Copy out every line of the data that follows, exactly.

(Beginning of Material for this exercise)

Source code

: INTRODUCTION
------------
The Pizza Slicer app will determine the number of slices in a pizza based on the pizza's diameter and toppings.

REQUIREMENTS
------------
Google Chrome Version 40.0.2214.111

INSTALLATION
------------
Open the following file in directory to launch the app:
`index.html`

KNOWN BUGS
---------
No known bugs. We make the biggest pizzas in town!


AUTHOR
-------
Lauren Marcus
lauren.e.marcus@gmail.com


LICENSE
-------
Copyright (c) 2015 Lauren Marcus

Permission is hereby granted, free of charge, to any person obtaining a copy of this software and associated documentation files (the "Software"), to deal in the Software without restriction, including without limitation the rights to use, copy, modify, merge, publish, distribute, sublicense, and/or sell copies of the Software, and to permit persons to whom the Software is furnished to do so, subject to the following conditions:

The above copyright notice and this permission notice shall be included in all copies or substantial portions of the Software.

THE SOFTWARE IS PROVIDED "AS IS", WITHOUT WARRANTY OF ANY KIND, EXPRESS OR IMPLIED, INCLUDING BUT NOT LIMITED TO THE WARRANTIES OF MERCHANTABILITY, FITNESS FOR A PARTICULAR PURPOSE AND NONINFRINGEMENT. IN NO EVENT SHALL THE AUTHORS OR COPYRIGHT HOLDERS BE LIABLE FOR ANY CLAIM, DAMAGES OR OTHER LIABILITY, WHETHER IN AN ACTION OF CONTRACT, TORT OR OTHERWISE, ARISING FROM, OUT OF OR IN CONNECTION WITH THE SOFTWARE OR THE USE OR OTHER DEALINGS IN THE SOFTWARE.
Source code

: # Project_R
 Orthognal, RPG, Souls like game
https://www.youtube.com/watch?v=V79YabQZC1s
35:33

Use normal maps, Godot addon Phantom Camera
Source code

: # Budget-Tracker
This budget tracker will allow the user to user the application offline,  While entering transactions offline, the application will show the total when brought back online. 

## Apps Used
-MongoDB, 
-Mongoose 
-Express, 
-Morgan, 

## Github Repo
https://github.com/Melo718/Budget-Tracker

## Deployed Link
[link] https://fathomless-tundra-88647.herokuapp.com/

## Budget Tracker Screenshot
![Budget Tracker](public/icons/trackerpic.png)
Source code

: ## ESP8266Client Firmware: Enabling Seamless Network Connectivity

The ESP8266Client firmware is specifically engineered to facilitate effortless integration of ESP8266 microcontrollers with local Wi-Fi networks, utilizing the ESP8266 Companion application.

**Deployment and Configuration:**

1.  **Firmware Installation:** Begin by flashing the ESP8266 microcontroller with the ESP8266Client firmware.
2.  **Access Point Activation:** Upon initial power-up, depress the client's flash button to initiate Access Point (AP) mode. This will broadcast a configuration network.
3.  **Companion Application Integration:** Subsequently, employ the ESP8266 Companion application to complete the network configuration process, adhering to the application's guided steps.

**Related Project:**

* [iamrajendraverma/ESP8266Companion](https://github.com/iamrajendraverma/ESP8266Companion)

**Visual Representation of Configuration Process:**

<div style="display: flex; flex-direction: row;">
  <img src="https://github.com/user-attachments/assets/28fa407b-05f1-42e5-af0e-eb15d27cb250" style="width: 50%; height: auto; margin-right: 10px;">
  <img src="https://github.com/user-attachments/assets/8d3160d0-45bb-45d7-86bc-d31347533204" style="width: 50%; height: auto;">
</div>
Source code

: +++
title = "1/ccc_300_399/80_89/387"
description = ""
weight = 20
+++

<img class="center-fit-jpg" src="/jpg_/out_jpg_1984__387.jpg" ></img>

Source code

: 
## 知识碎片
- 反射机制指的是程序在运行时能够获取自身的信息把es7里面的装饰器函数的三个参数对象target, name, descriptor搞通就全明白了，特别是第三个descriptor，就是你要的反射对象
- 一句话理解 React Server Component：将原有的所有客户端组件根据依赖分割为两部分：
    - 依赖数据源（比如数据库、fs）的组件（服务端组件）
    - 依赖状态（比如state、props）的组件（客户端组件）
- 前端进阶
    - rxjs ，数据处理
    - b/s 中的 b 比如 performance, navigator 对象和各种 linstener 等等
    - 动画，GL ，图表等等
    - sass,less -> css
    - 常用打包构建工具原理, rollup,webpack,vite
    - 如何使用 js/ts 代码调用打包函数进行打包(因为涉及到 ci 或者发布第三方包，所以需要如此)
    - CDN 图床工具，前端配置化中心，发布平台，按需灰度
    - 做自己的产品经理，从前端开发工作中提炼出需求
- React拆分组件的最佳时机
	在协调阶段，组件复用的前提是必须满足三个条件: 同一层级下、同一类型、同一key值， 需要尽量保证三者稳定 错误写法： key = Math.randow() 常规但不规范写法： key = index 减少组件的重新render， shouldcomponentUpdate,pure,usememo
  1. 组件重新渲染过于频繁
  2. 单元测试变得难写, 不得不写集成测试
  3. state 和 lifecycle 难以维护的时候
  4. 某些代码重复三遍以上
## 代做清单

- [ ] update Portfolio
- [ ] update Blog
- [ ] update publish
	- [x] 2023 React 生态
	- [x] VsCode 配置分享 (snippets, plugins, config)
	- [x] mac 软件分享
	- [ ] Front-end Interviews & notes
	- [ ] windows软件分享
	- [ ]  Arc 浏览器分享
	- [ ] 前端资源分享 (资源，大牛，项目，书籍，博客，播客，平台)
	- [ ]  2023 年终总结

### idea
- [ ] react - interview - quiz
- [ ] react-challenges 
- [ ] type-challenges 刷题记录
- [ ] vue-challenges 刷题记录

(End of Material for this exercise)

▸ Answer below:
Source code

: INTRODUCTION
------------
The Pizza Slicer app will determine the number of slices in a pizza based on the pizza's diameter and toppings.

REQUIREMENTS
------------
Google Chrome Version 40.0.2214.111

INSTALLATION
------------
Open the following file in directory to launch the app:
`index.html`

KNOWN BUGS
---------
No known bugs. We make the biggest pizzas in town!


AUTHOR
-------
Lauren Marcus
lauren.e.marcus@gmail.com


LICENSE
-------
Copyright (c) 2015 Lauren Marcus

Permission is hereby granted, free of charge, to any person obtaining a copy of this software and associated documentation files (the "Software"), to deal in the Software without restriction, including without limitation the rights to use, copy, modify, merge, publish, distribute, sublicense, and/or sell copies of the Software, and to permit persons to whom the Software is furnished to do so, subject to the following conditions:

The above copyright notice and this permission notice shall be included in all copies or substantial portions of the Software.

THE SOFTWARE IS PROVIDED "AS IS", WITHOUT WARRANTY OF ANY KIND, EXPRESS OR IMPLIED, INCLUDING BUT NOT LIMITED TO THE WARRANTIES OF MERCHANTABILITY, FITNESS FOR A PARTICULAR PURPOSE AND NONINFRINGEMENT. IN NO EVENT SHALL THE AUTHORS OR COPYRIGHT HOLDERS BE LIABLE FOR ANY CLAIM, DAMAGES OR OTHER LIABILITY, WHETHER IN AN ACTION OF CONTRACT, TORT OR OTHERWISE, ARISING FROM, OUT OF OR IN CONNECTION WITH THE SOFTWARE OR THE USE OR OTHER DEALINGS IN THE SOFTWARE.
Source code

: # Project_R
 Orthognal, RPG, Souls like game
https://www.youtube.com/watch?v=V79YabQZC1s
35:33

Use normal maps, Godot addon Phantom Camera
Source code

: # Budget-Tracker
This budget tracker will allow the user to user the application offline,  While entering transactions offline, the application will show the total when brought back online. 

## Apps Used
-MongoDB, 
-Mongoose 
-Express, 
-Morgan, 

## Github Repo
https://github.com/Melo718/Budget-Tracker

## Deployed Link
[link] https://fathomless-tundra-88647.herokuapp.com/

## Budget Tracker Screenshot
![Budget Tracker](public/icons/trackerpic.png)
Source code

: ## ESP8266Client Firmware: Enabling Seamless Network Connectivity

The ESP8266Client firmware is specifically engineered to facilitate effortless integration of ESP8266 microcontrollers with local Wi-Fi networks, utilizing the ESP8266 Companion application.

**Deployment and Configuration:**

1.  **Firmware Installation:** Begin by flashing the ESP8266 microcontroller with the ESP8266Client firmware.
2.  **Access Point Activation:** Upon initial power-up, depress the client's flash button to initiate Access Point (AP) mode. This will broadcast a configuration network.
3.  **Companion Application Integration:** Subsequently, employ the ESP8266 Companion application to complete the network configuration process, adhering to the application's guided steps.

**Related Project:**

* [iamrajendraverma/ESP8266Companion](https://github.com/iamrajendraverma/ESP8266Companion)

**Visual Representation of Configuration Process:**

<div style="display: flex; flex-direction: row;">
  <img src="https://github.com/user-attachments/assets/28fa407b-05f1-42e5-af0e-eb15d27cb250" style="width: 50%; height: auto; margin-right: 10px;">
  <img src="https://github.com/user-attachments/assets/8d3160d0-45bb-45d7-86bc-d31347533204" style="width: 50%; height: auto;">
</div>
Source code

: +++
title = "1/ccc_300_399/80_89/387"
description = ""
weight = 20
+++

<img class="center-fit-jpg" src="/jpg_/out_jpg_1984__387.jpg" ></img>

Source code

: 
## 知识碎片
- 反射机制指的是程序在运行时能够获取自身的信息把es7里面的装饰器函数的三个参数对象target, name, descriptor搞通就全明白了，特别是第三个descriptor，就是你要的反射对象
- 一句话理解 React Server Component：将原有的所有客户端组件根据依赖分割为两部分：
    - 依赖数据源（比如数据库、fs）的组件（服务端组件）
    - 依赖状态（比如state、props）的组件（客户端组件）
- 前端进阶
    - rxjs ，数据处理
    - b/s 中的 b 比如 performance, navigator 对象和各种 linstener 等等
    - 动画，GL ，图表等等
    - sass,less -> css
    - 常用打包构建工具原理, rollup,webpack,vite
    - 如何使用 js/ts 代码调用打包函数进行打包(因为涉及到 ci 或者发布第三方包，所以需要如此)
    - CDN 图床工具，前端配置化中心，发布平台，按需灰度
    - 做自己的产品经理，从前端开发工作中提炼出需求
- React拆分组件的最佳时机
	在协调阶段，组件复用的前提是必须满足三个条件: 同一层级下、同一类型、同一key值， 需要尽量保证三者稳定 错误写法： key = Math.randow() 常规但不规范写法： key = index 减少组件的重新render， shouldcomponentUpdate,pure,usememo
  1. 组件重新渲染过于频繁
  2. 单元测试变得难写, 不得不写集成测试
  3. state 和 lifecycle 难以维护的时候
  4. 某些代码重复三遍以上
## 代做清单

- [ ] update Portfolio
- [ ] update Blog
- [ ] update publish
	- [x] 2023 React 生态
	- [x] VsCode 配置分享 (snippets, plugins, config)
	- [x] mac 软件分享
	- [ ] Front-end Interviews & notes
	- [ ] windows软件分享
	- [ ]  Arc 浏览器分享
	- [ ] 前端资源分享 (资源，大牛，项目，书籍，博客，播客，平台)
	- [ ]  2023 年终总结

### idea
- [ ] react - interview - quiz
- [ ] react-challenges 
- [ ] type-challenges 刷题记录
- [ ] vue-challenges 刷题记录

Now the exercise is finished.